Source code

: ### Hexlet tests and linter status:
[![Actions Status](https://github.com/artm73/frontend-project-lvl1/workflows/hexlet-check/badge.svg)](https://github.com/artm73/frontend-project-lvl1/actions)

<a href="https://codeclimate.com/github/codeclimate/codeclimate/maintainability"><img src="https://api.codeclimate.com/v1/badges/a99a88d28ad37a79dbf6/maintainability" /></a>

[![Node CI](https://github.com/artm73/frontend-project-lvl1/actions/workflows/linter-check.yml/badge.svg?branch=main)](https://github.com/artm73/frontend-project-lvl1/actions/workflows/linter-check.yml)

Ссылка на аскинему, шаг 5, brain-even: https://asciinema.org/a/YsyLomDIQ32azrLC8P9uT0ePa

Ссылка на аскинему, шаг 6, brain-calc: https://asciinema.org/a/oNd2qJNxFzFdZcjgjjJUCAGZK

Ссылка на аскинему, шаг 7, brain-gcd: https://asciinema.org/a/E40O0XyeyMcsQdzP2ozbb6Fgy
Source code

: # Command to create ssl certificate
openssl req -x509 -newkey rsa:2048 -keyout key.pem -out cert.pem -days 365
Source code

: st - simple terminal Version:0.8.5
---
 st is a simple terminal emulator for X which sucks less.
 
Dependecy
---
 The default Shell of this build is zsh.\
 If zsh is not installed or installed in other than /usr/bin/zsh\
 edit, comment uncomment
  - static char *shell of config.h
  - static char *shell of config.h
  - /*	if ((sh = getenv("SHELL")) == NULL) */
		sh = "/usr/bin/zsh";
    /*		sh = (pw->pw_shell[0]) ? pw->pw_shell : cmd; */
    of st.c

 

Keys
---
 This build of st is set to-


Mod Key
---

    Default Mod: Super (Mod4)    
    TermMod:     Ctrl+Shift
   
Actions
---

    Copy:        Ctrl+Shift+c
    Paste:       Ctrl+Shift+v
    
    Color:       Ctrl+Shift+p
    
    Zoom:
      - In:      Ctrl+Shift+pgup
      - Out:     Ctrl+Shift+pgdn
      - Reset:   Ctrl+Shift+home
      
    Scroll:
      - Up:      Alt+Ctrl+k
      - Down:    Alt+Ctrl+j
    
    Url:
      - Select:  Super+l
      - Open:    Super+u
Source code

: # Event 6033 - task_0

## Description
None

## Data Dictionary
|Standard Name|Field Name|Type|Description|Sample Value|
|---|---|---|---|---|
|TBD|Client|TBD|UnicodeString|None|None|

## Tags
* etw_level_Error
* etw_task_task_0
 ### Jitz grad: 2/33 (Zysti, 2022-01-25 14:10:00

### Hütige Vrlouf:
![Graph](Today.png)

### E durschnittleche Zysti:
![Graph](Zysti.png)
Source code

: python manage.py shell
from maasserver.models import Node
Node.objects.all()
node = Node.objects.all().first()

+--

## Work instructions
Each line of the records, from the opening one through the line holding "st is a simple", should be restated word for word, with nothing else in the answer.

## Reply to the task
Source code

: ### Hexlet tests and linter status:
[![Actions Status](https://github.com/artm73/frontend-project-lvl1/workflows/hexlet-check/badge.svg)](https://github.com/artm73/frontend-project-lvl1/actions)

<a href="https://codeclimate.com/github/codeclimate/codeclimate/maintainability"><img src="https://api.codeclimate.com/v1/badges/a99a88d28ad37a79dbf6/maintainability" /></a>

[![Node CI](https://github.com/artm73/frontend-project-lvl1/actions/workflows/linter-check.yml/badge.svg?branch=main)](https://github.com/artm73/frontend-project-lvl1/actions/workflows/linter-check.yml)

Ссылка на аскинему, шаг 5, brain-even: https://asciinema.org/a/YsyLomDIQ32azrLC8P9uT0ePa

Ссылка на аскинему, шаг 6, brain-calc: https://asciinema.org/a/oNd2qJNxFzFdZcjgjjJUCAGZK

Ссылка на аскинему, шаг 7, brain-gcd: https://asciinema.org/a/E40O0XyeyMcsQdzP2ozbb6Fgy
Source code

: # Command to create ssl certificate
openssl req -x509 -newkey rsa:2048 -keyout key.pem -out cert.pem -days 365
Source code

: st - simple terminal Version:0.8.5
---
 st is a simple terminal emulator for X which sucks less.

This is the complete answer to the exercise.